Saffron call: Members of the rightwing Hindu group Sri Ram Sena in Patna, Bihar, marching to demand a law against ‘love jihad’ in Dec. 2020 (Photo: ANI)
Opposition to inter-faith marriages, though, both among Hindus and Muslims, is high (54 per cent); 41 per cent feel it should be the individual’s choice. This is also why there is a strong belief (among 54 per cent) that there is a widespread “love jihad” conspiracy to convert Hindu women to Islam, and also great support (58 per cent) for laws passed to discourage inter-faith marriages . The survey shows that while Hindus support such laws, Muslims oppose it.
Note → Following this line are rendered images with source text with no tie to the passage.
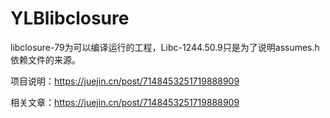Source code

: # YLBlibclosure

libclosure-79为可以编译运行的工程，Libc-1244.50.9只是为了说明assumes.h依赖文件的来源。

项目说明：https://juejin.cn/post/7148453251719888909

相关文章：https://juejin.cn/post/7148453251719888909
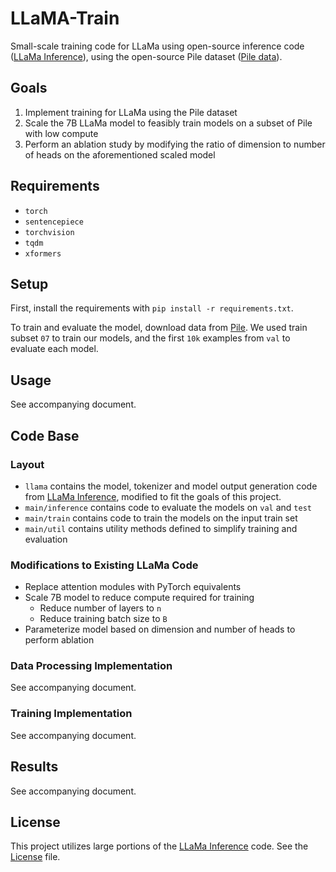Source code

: # LLaMA-Train
Small-scale training code for LLaMa using open-source inference code ([LLaMa Inference](https://github.com/facebookresearch/llama)), using the open-source Pile dataset ([Pile data](https://the-eye.eu/public/AI/pile/)).

## Goals
1. Implement training for LLaMa using the Pile dataset
2. Scale the 7B LLaMa model to feasibly train models on a subset of Pile with low compute
3. Perform an ablation study by modifying the ratio of dimension to number of heads on the aforementioned scaled model

## Requirements
- `torch`
- `sentencepiece`
- `torchvision`
- `tqdm`
- `xformers`

## Setup
First, install the requirements with `pip install -r requirements.txt`.

To train and evaluate the model, download data from [Pile](https://the-eye.eu/public/AI/pile/). We used train subset `07` to train our models, and the first `10k` examples from `val` to evaluate each model.

## Usage
See accompanying document.


## Code Base

### Layout
- `llama` contains the model, tokenizer and model output generation code from [LLaMa Inference](https://github.com/facebookresearch/llama), modified to fit the goals of this project.
- `main/inference` contains code to evaluate the models on `val` and `test`
- `main/train` contains code to train the models on the input train set
- `main/util` contains utility methods defined to simplify training and evaluation

### Modifications to Existing LLaMa Code
- Replace attention modules with PyTorch equivalents
- Scale 7B model to reduce compute required for training
  - Reduce number of layers to `n`
  - Reduce training batch size to `B`
- Parameterize model based on dimension and number of heads to perform ablation

### Data Processing Implementation
See accompanying document.

### Training Implementation
See accompanying document.

## Results
See accompanying document.

## License
This project utilizes large portions of the [LLaMa Inference](https://github.com/facebookresearch/llama) code. See the [License](LICENSE) file.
In Uttar Pradesh, for instance, the police had, till mid-January, lodged at least 17 cases under the Uttar Pradesh Prohibition of Unlawful Conversion of Religion Ordinance, 2020. While 14 of them relate to inter-personal relationships, marriages and elopement involving Hindu women and Muslim men, in at least three cases in in Azamgarh, Shahjahanpur and Gautam Buddha Nagar the the ordinance has been slapped against Hindus and Christians on charges of the latter allegedly luring people into converting to Christianity. In two such cases, the complainants are directly linked to the Rashtriya Swayamsevak Sangh and the BJP.